The order of reactivity of the following compounds towards SN2 displacement reaction is (i) \(C_{6}H_{5}CH(CH_{3})Br\) (ii) \(C_{6}H_{5}CH(C_{6}H_{5})Br\) (iii) \(C_{6}H_{5}C(CH_{3})(C_{6}H_{5})Br\) (iv) \(C_{6}H_{5}CH_{2}Br\)

• A. (ii)$>$(i)$>$(iii)$>$(iv)
• B. (iv)$>$(ii)$>$(i)$>$(iii)
• C. (ii)$>$(iii)$>$(i)$>$(iv)
• D. (i)$>$(ii)$>$(iii)$>$(iv)
• E. (iv)$>$(i)$>$(ii)$>$(iii)

Hint:

Benzylic halides are more reactive than simple alkyl halides in SN2 due to stabilization of the transition state by the phenyl ring.

Answer 1

Answer: (E)

Step 1: Understanding the Concept:
SN2 reactivity: Least steric hindrance around the carbon bearing the leaving group → fastest. Order: primary$>$secondary$>$tertiary.

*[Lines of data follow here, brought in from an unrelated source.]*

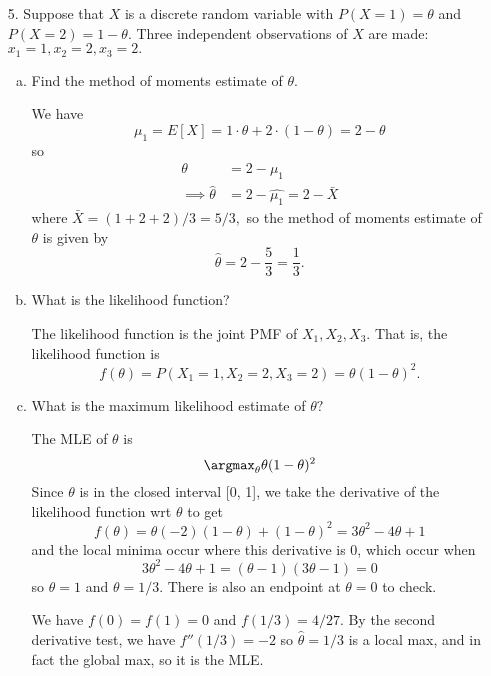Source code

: \documentclass{article}
\begin{document}
\begin{itemize}
\begin{enumerate}[(a)]
		\end{enumerate}

	\item[5.] Suppose that $X$ is a discrete random variable with $P(X=1)=\theta$ and $P(X=2)=1-\theta.$ Three independent observations of $X$ are made: $x_1=1, x_2=2, x_3=2.$
		\begin{enumerate}[(a)]
			\item Find the method of moments estimate of $\theta.$
				\begin{soln}
					We have \[\mu_1=E[X]=1\cdot\theta+2\cdot(1-\theta)=2-\theta\] so
					\begin{align*}
						\theta &= 2-\mu_1 \\
						\implies \hat{\theta}&=2-\hat{\mu_1} = 2-\bar{X}
					\end{align*}
					where $\bar{X}=(1+2+2)/3=5/3,$ so the method of moments estimate of $\theta$ is given by \[\hat{\theta}=2-\frac{5}{3}=\boxed{\frac{1}{3}}.\]

				\end{soln}

			\item  What is the likelihood function?
				\begin{soln}
					The likelihood function is the joint PMF of $X_1, X_2, X_3.$ That is, the likelihood function is \[f(\theta)=P(X_1=1, X_2=2, X_3=2)=\theta(1-\theta)^2.\]

				\end{soln}

			\item What is the maximum likelihood estimate of $\theta?$
				\begin{soln}
					The MLE of $\theta$ is \[\argmax_{\theta} \theta(1-\theta)^2\] Since $\theta$ is in the closed interval [0, 1], we take the derivative of the likelihood function wrt $\theta$ to get \[f(\theta)=\theta(-2)(1-\theta)+(1-\theta)^2=3\theta^2-4\theta+1\] and the local minima occur where this derivative is 0, which occur when \[3\theta^2-4\theta+1=(\theta-1)(3\theta-1)=0\] so $\theta=1$ and $\theta=1/3.$ There is also an endpoint at $\theta=0$ to check. 

					We have $f(0)=f(1)=0$ and $f(1/3)=4/27.$ By the second derivative test, we have $f''(1/3)=-2$ so $\boxed{\hat{\theta}=1/3}$ is a local max, and in fact the global max, so it is the MLE.

				\end{soln}
				
		\end{enumerate}


\end{itemize}
\end{document}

Benzylic halides are reactive, but bulky groups hinder.

Step 2: Detailed Explanation:
(iv) \(C_6H_5CH_2Br\): Benzylic, primary → most reactive.
(i) \(C_6H_5CH(CH_3)Br\): Secondary benzylic.
(ii) \(C_6H_5CH(C_6H_5)Br\): Secondary but with two large aryl groups → more hindered than (i).
(iii) \(C_6H_5C(CH_3)(C_6H_5)Br\): Tertiary benzylic → most hindered → least reactive.
Order: (iv)$>$(i)$>$(ii)$>$(iii).

Step 3: Final Answer:
The correct order is (iv)$>$(i)$>$(ii)$>$(iii).